- The Washington Times - Wednesday, January 27, 2010

The leader of one of the world’s smallest countries has some advice for upstart nations: You have a friend in the United States.

In an interview with The Washington Times, Prime Minister Milo Djukanovic of Montenegro said the United States, more than any other nation, has played a key role in developing his fledgling state’s military, legal system and police.

“The United States has helped us with our police, our court system and helped us get our military prepared for NATO,” Mr. Djukanovic, 47, said.

Montenegro is one of the world’s smallest countries with a population of 622,000 and a gross domestic product of $4.82 billion as of 2008.

The country was part of Yugoslavia for much of the 20th century and was considered a province of Serbia by the international community until 2006 when more than half of Montenegro voted to secede from Serbia.

Since then Mr. Djukanovic, who was first elected prime minister of Montenegro in 1991 and has been the country’s president or prime minister for all but two of the past 19 years, has built many institutions from scratch.
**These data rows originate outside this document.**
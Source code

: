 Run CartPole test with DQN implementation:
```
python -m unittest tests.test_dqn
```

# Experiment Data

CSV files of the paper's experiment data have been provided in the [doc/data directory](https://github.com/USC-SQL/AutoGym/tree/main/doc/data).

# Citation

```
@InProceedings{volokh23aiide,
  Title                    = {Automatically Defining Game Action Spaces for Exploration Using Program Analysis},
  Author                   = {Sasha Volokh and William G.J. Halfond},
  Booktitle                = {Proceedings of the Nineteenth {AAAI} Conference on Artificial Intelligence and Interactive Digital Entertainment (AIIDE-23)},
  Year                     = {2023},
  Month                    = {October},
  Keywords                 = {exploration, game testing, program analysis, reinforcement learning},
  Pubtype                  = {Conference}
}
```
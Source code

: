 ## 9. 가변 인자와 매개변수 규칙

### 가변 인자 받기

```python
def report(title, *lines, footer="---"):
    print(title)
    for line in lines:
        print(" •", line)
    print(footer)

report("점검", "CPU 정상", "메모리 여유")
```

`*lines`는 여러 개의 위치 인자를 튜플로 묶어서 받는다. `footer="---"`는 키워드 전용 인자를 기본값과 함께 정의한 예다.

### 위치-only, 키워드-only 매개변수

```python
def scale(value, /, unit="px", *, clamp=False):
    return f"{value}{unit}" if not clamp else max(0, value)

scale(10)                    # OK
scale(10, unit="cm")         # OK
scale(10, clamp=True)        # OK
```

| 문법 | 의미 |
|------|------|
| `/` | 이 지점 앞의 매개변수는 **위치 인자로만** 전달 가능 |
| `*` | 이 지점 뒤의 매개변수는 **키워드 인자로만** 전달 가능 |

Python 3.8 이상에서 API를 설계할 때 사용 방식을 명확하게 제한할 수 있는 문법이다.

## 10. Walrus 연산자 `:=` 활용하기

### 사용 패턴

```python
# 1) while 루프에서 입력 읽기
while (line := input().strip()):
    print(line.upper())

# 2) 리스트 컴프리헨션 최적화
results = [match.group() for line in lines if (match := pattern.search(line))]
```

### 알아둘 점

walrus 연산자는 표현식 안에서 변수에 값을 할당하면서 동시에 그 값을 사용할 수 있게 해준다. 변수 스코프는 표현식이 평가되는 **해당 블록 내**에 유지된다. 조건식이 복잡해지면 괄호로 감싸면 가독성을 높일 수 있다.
“It frequently seems to me it’s better to build something from scratch, than reform an old institution,” he said. “In building institutions we rely heavily on our international friends including the United States.”

He said Montenegro has partnered with the state of Maine in training its 2,500-soldier army, which had been the headquarters of the old Yugoslav army’s helicopter force.

Mr. Djukanovic was in Washington last week for meetings with Vice President Joseph R. Biden Jr. and Secretary of State Hillary Rodham Clinton, two politicians he has met before when they were senators.

“It was an opportunity to reflect at the progress in the Balkans,” he said. “This was an opportunity for some historical recollections. Most importantly we were able to share the pleasure of the progress Montenegro has made in the past 15 years.”

During the late 1990s, Mr. Djukanovic was seen as an ally of the West against Slobodan Milosevic, the late Serbian leader who tried to cleanse Kosovo of ethnic Albanians and Bosnia of its Muslims and Croats.

“In 1995, I spoke to Biden about our efforts to keep Montenegro as a multiethnic state, [and received his full support],” he said.

Mr. Djukanovic noted that many states considering secession now look to Montenegro as a model. He said one of his American legal advisers told him in his visit that southern Sudan, which has a referendum on secession scheduled for next year, was interested in learning from Montenegro’s experience.

“What he told me was pleasing to hear,” Mr. Djukanovic said. “We were joking that the Montenegrin model could be our next export product.”